- Brute-Force / Simulation: always start here if nothing else is obvious.
- Sorting + Two Pointers / Binary Search: whenever the order can be exploited to reduce one dimension.
- Sliding Window: fixed or variable-size subarray/substring problems.
- Hashing: O(1) lookups for counts, last-seen index, or memo.
- Stack/Queue: use when you need LIFO/FIFO, or to manage monotonicity (e.g. Next Greater Element, sliding window maximum).
- DFS/BFS: for graphs/trees; remember to mark visited to avoid cycles in graphs.
- Backtracking: exponential search with pruning (permutations, combinations).
- Greedy: pick an obvious best step (earliest finish time, maximum jump, etc.) and prove it.
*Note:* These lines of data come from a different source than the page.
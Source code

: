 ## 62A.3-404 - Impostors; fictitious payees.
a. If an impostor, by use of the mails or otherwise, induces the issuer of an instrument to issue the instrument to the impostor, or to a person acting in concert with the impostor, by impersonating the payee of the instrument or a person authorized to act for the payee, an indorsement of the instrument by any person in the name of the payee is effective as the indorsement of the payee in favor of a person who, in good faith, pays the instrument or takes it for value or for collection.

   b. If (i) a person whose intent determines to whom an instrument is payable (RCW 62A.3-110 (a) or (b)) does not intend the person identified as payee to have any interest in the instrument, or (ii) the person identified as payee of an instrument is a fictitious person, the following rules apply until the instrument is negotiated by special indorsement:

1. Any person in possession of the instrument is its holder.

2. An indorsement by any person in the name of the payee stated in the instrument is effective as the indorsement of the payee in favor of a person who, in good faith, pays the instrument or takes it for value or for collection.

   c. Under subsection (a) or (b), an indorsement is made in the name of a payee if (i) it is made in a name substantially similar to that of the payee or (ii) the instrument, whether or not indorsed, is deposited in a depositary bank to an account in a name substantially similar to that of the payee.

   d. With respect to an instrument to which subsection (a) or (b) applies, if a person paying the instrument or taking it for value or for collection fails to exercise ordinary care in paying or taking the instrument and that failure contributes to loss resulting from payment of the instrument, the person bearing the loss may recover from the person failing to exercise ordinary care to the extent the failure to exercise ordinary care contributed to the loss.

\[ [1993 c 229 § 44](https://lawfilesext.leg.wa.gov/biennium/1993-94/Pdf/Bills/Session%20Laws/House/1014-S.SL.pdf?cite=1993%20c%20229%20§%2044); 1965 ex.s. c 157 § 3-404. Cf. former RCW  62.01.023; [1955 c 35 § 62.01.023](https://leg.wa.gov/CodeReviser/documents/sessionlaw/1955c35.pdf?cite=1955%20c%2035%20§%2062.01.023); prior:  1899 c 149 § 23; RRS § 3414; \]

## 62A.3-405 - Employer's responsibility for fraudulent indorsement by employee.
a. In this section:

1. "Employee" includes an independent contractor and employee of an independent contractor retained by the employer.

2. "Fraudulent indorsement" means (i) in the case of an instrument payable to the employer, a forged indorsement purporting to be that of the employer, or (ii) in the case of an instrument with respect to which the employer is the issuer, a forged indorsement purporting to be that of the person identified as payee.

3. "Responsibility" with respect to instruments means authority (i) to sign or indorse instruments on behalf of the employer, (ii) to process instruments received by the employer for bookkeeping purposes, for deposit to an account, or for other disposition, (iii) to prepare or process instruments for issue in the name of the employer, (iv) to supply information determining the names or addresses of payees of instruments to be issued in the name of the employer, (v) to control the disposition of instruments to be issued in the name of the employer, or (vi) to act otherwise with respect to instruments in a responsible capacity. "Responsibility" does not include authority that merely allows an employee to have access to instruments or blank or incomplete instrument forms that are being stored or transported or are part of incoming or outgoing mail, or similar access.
- DP: overlapping subproblems; define state and recurrence, be careful with base cases.
- Divide & Conquer: binary search, merge sort, kth element, matrix (Strassen’s), etc.
- Heap / Priority Queue: “top k,” merging k sorted lists, Dijkstra’s (with min-heap).
- Union-Find: dynamic connectivity in an undirected graph (e.g. cycle detection, Kruskal’s MST).
- Bit Manipulation: XOR tricks, representing subsets in an integer mask, counting bits.
- Meet in the Middle: split ≈40 elements into two ≈20-element halves and merge results.